### Task goal
For the word "drones", find each line in the entries where it occurs and copy that line.

### Excerpted records
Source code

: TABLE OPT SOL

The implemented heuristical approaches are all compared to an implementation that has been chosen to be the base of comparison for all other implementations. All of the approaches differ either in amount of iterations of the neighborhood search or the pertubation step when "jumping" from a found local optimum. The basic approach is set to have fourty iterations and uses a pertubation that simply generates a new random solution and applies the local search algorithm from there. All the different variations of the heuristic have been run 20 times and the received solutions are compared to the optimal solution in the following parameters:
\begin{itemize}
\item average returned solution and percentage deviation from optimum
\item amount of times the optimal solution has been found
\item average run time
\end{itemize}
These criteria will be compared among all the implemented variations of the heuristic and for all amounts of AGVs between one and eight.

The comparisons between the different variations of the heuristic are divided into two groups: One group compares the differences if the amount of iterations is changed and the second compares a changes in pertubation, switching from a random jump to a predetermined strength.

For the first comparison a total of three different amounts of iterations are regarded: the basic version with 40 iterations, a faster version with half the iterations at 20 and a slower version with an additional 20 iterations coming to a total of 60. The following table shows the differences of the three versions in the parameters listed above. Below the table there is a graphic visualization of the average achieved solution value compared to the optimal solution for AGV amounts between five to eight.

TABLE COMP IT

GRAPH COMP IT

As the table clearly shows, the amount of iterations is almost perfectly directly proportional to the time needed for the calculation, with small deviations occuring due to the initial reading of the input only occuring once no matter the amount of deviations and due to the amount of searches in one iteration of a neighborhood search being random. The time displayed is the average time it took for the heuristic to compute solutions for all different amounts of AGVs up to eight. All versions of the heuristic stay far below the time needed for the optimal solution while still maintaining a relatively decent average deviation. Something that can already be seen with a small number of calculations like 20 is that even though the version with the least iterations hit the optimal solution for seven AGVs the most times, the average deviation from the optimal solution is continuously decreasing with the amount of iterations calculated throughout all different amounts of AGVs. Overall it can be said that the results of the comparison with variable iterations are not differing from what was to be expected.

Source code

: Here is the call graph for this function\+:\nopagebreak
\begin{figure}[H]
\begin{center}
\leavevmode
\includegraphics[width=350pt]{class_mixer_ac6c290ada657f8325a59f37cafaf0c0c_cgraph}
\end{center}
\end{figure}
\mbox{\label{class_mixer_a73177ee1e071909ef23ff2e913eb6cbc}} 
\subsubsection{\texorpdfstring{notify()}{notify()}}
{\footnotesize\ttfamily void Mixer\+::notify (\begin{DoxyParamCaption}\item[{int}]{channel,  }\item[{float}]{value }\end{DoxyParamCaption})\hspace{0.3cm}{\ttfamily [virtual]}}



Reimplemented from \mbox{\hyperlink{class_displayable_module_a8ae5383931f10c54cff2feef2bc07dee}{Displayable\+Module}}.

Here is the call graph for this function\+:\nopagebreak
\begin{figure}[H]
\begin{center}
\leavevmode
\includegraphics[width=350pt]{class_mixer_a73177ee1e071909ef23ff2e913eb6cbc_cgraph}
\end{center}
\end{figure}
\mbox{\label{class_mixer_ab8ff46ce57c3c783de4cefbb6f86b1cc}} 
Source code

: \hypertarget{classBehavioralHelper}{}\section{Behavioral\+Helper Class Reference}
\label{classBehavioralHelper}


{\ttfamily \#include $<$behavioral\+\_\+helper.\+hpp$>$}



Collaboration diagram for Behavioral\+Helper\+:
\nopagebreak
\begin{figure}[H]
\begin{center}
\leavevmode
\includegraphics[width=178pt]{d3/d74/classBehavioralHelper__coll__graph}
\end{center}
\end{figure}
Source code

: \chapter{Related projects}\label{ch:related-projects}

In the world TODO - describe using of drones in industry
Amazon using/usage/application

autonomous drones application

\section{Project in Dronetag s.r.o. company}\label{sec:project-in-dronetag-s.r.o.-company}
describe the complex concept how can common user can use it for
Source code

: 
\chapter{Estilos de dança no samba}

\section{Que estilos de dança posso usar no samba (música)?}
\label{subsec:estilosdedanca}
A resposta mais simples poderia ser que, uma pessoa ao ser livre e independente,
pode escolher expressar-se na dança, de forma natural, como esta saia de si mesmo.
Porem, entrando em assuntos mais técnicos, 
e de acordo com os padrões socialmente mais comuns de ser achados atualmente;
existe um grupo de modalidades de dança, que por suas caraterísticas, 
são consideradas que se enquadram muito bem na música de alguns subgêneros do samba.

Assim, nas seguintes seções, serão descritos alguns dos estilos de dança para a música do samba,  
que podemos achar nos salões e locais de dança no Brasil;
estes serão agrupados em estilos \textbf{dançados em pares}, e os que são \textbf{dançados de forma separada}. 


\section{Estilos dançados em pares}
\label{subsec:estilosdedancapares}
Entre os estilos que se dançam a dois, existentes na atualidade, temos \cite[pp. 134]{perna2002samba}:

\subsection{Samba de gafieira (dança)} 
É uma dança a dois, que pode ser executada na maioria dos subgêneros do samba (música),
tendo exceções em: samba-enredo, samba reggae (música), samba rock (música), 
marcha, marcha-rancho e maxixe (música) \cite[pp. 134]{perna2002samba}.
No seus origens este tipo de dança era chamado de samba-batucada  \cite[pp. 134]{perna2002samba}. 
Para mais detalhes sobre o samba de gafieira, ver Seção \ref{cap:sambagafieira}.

### Result of this task
In the world TODO - describe using of drones in industry
autonomous drones application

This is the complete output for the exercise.